[Stored records]
= Beginning of Section =

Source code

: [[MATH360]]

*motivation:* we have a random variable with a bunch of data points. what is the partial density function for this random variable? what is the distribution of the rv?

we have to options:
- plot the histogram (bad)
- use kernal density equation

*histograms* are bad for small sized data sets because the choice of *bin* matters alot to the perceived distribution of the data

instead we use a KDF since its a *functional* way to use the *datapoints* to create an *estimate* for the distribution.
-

= End of Section =

- **Problem details**:
Nothing but a number should be given: the count of lines in the data above with the word "have".

- **Task answer**:
2